Defra’s announcement came shortly after campaigners from Windrush Against Sewage Pollution (Wasp) published its analysis of water company data that showed many works were dumping raw sewage in dry conditions and without treating enough sewage.
But Bevan told MPs on the committee that it was the Environment Agency’s insistence that water companies put monitors on their sewage treatment works that prompted water companies to come forward and tell the agency that the data would reveal non-compliance.
“And it was that understanding, which only came to us, frankly, within the last 12 months, that led to the investigation that the Environment Agency is running … that appears to show significant and widespread breaches of … permits,” Bevan told the MPs.
A whistleblower from the Environment Agency said the report “highlights how common” the practice is.
“This was known in 2012 when self-regulation was pushed and water quality monitoring, staffing and regulation was dramatically cut,” they added. “The agency had an opportunity to prevent over 10 years of illegal sewage dumping but chose not to take it, despite the funding being available. They knowingly permitted the illegal activity to continue.”
An Environment Agency spokesperson said the agency has “significantly driven up monitoring and transparency from water companies in recent years. In 2016, there were only 800 event duration monitors on storm overflows, and now there are more than 12,000. This data is allowing us to hold the industry to account on a scale never seen before”.
But event duration monitoring data has not been reliable. The government’s recently published plan to reduce sewage spills “relies on self-reporting of sewage spills by the water industry”, said Prof Peter Hammond, formerly visiting scientist at the UK Centre for Ecology and Hydrology. But “close scrutiny of submissions to the Environment Agency suggests water companies cannot be trusted to provide complete and correct spill data”, he said.

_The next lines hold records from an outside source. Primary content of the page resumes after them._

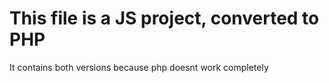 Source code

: # This file is a JS project, converted to PHP
It contains both versions because php doesnt work completely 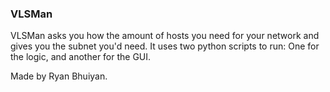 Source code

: ### VLSMan

VLSMan asks you how the amount of hosts you need for your network and gives you the subnet you'd need.
It uses two python scripts to run: One for the logic, and another for the GUI.

Made by Ryan Bhuiyan. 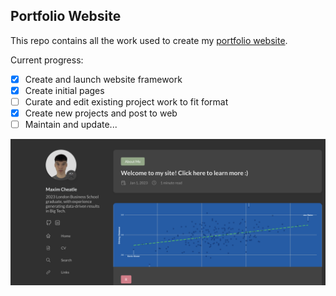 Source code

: ## Portfolio Website

This repo contains all the work used to create my [portfolio website](https://maxcheatle.com/).

Current progress:

- [x] Create and launch website framework
- [x] Create initial pages
- [ ] Curate and edit existing project work to fit format
- [x] Create new projects and post to web
- [ ] Maintain and update...

![Website Screenshot](assets/img/web_screenshot.png)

“The plan will fail unless the Environment Agency takes back control of all monitoring and dramatically improves its regulation,” he added.
An Environment Agency spokesperson said it has recently requested detailed data from more than 2,200 wastewater treatment works “as part of the biggest investigation we have ever undertaken into potential permit breaches – and where there is evidence of non-compliance we will not hesitate to pursue the water companies concerned and take appropriate action”.
“We continue to take tens of thousands of water quality samples ourselves every year as part of our work to keep rivers clean, and we are also investing more this year to further advance our approach to sampling – and we have placed a wide range of new requirements on water companies to significantly increase their monitoring and reporting so that this data is available to all.”
The spokesperson declined to comment on the time gap between the date of the leaked report and Bevan’s comments.
A United Utilities spokesperson said “We pleaded guilty to five spills at Cleator wastewater treatment works a decade ago and were fined. Since then, we have had a clear plan to tackle these issues which has seen us invest millions of pounds installing more than 2,000 monitors and this has been an important factor in us achieving the top four star environmental rating five times in the last seven years.”
Ash Smith, the founder of Wasp, said the water industry had “based its business success on ‘sweating the assets’ – not upgrading sewage works and dumping the sewage that it can’t treat into our rivers and seas, largely without interference from the Environment Agency.
“The industry has become reliant on this often illegal activity to make profits and bonuses and to do this it needed the agency to let most of it go unpunished and unchecked.”
Water companies told the Environment Agency that they dumped raw sewage into rivers and seas 372,544 times last year, for 2.6m hours. The real figure is believed to be much higher though, due to underreporting.